In the spirit of Tom Forth’s excellent recent piece:
“Intelligent and considered people will disagree strongly, but they deserve my blunt clarity so that they know what they disagree with. We must later find a nuanced compromise as part of fixing our country together but I urge those who disagree to avoid reaching for nuance too soon. Everything is “a little bit more complicated than that”. There is no insight in saying so too early.”
For a while now, the UK has been betting heavily on research and innovation as a critical input to achieving growth and prosperity. The R&D budget has risen steadily, from around £10bn pa in the early 2010s (when I started my career in research policy) to over £20bn pa now. Alongside this – or perhaps as part of this – research policy, technology policy and industrial strategy have become ever more intertwined, from Willetts’ Eight Great Technologies to the S&T Framework to Vallance’s buckets.
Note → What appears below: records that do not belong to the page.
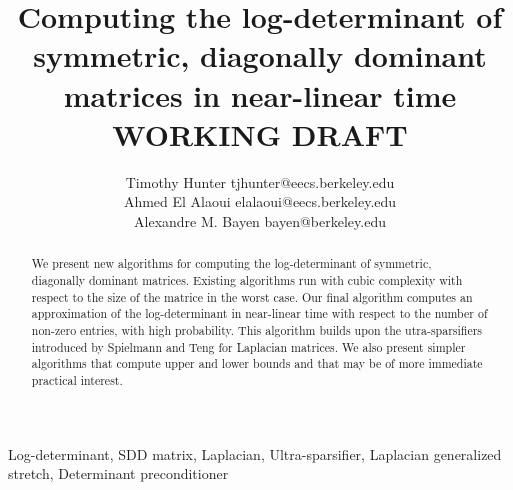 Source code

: \documentclass[onefignum,onetabnum]{siamltex1213}
\title{Computing the log-determinant of symmetric, diagonally dominant matrices
in near-linear time\\
WORKING DRAFT}
\author{Timothy Hunter \email tjhunter@eecs.berkeley.edu \\
Ahmed {El Alaoui} \email elalaoui@eecs.berkeley.edu\\
Alexandre M. Bayen \email bayen@berkeley.edu}
\begin{document}
\maketitle

\begin{abstract}
We present new algorithms for computing the log-determinant of symmetric,
diagonally dominant matrices. Existing algorithms run with cubic complexity
with respect to the size of the matrice in the worst case. Our final algorithm 
computes an approximation of the log-determinant in near-linear time with 
respect to the number of non-zero entries, with high probability. This 
algorithm builds upon the utra-sparsifiers introduced by Spielmann and Teng for
Laplacian matrices. We also present simpler algorithms that compute upper and 
lower bounds and that may be of more immediate practical interest.
\end{abstract}

\begin{keywords}
Log-determinant,
SDD matrix,
Laplacian,
Ultra-sparsifier,
Laplacian generalized stretch,
Determinant preconditioner
\end{keywords}

\begin{AMS}\end{AMS}


\pagestyle{myheadings}

\thispagestyle{plain}














% 

% 
\end{document}
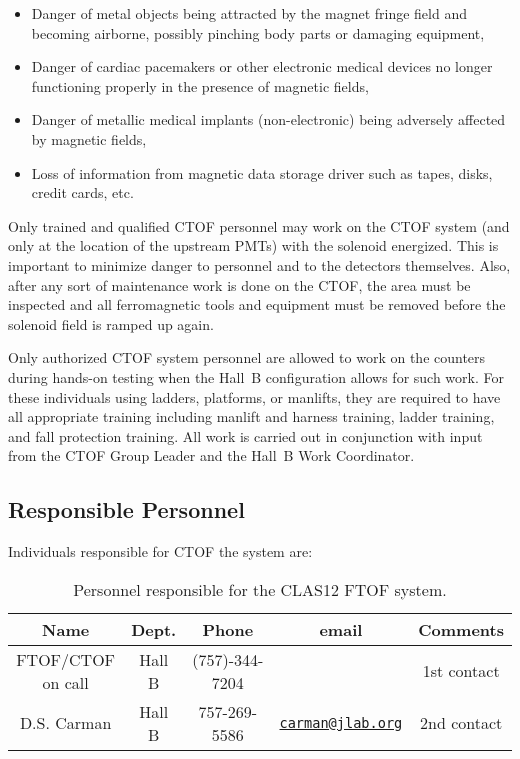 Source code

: \begin{itemize}
\item Danger of metal objects being attracted by the magnet fringe field and becoming airborne, 
possibly pinching body parts or damaging equipment,
\item Danger of cardiac pacemakers or other electronic medical devices no longer functioning 
properly in the presence of magnetic fields,
\item Danger of metallic medical implants (non-electronic) being adversely affected by magnetic 
fields,
\item Loss of information from magnetic data storage driver such as tapes, disks, credit cards, 
etc.
\end{itemize}

Only trained and qualified CTOF personnel may work on the CTOF system (and only at the 
location of the upstream PMTs) with the solenoid energized. This is important to minimize 
danger to personnel and to the detectors themselves. Also, after any sort of maintenance 
work is done on the CTOF, the area must be inspected and all ferromagnetic tools and 
equipment must be removed before the solenoid field is ramped up again.

Only authorized CTOF system personnel are allowed to work on the counters during hands-on
testing when the Hall~B configuration allows for such work. For these individuals using 
ladders, platforms, or manlifts, they are required to have all appropriate training 
including manlift and harness training, ladder training, and fall protection training. All 
work is carried out in conjunction with input from the CTOF Group Leader and the Hall~B Work 
Coordinator.

\subsection{Responsible Personnel}

Individuals responsible for CTOF the system are:

\begin{table}[!htb]
\centering
\begin{tabular}{|c|c|c|c|c|} \hline
Name              & Dept.  & Phone          & email & Comments \\ \hline
FTOF/CTOF on call & Hall B & (757)-344-7204 &       & 1st contact \\ \hline
D.S. Carman       & Hall B & 757-269-5586          & \href{mailto:carman@jlab.org}{\nolinkurl{carman@jlab.org}} & 2nd contact \\ \hline
\end{tabular}
\caption{Personnel responsible for the CLAS12 FTOF system.} 
\label{tb:ftof}
\end{table}

\vfil
\eject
A procession of ministers and prime ministers has come and gone, each praising Britain’s ingenuity, spirit of inventiveness, or our current/future status as a scientific superpower.
Few among us would say this attention has been unwelcome. But even fewer of us would say that it has added up to a step change by any real metric. What do I mean by this? Productivity remains stubbornly flat, as does GDP growth. Business dynamism is weak; private investment is comparatively meagre; our position in certain global supply chains is more precarious than ever. Pouring money into the research base was meant to change all of this. But our research institutions hardly feel triumphant. Rather, they are under considerable strain – prey to exogenous shocks, and facing a funding crisis all of their own.
There is something else here, not about funding, or shocks, or policy more broadly. More of a growing sense of a bigger threat to science itself. For a while now, we’ve enjoyed a reliable political consensus that research and innovation are worth backing. This now seems to be gradually draining away. We need to be absolutely clear-eyed about this – the things we hold most dear today may carry little weight with a government of tomorrow, and this should worry anyone who cares about the future of British research. For me, it convinces me that we have much (hard and necessary) work to do, much of which simply can’t wait.
So – has science failed to deliver? Is that the real problem? No. This would be a wrong and dangerous lesson to learn. The macro case for the positive impact of R&D spending on productivity is inarguable. And perhaps more importantly, Britain continues to be a great place where great research gets done by great people. When we succeed, we succeed spectacularly. And an enormous amount of good flows from the R&D system – not just economically, but societally, culturally, and diplomatically. We also have to be prepared to defend scientific progress in its own terms – not for instrumentalist reasons, not for political expediency, but for just how cool it is that humans have this one weird trick called ‘research’ that can uncover deep truths about the life and the universe.
I doubt anyone reading this disagrees with the paragraph above. Actually, the nub of the argument is so familiar that it’s become rather boring to say it. It is deployed in every sector submission to a spending review, every UUK or Royal Society ‘manifesto’, every public campaign against potential cuts. The sector makes its argument for ever greater government support on the basis that the system is working as intended.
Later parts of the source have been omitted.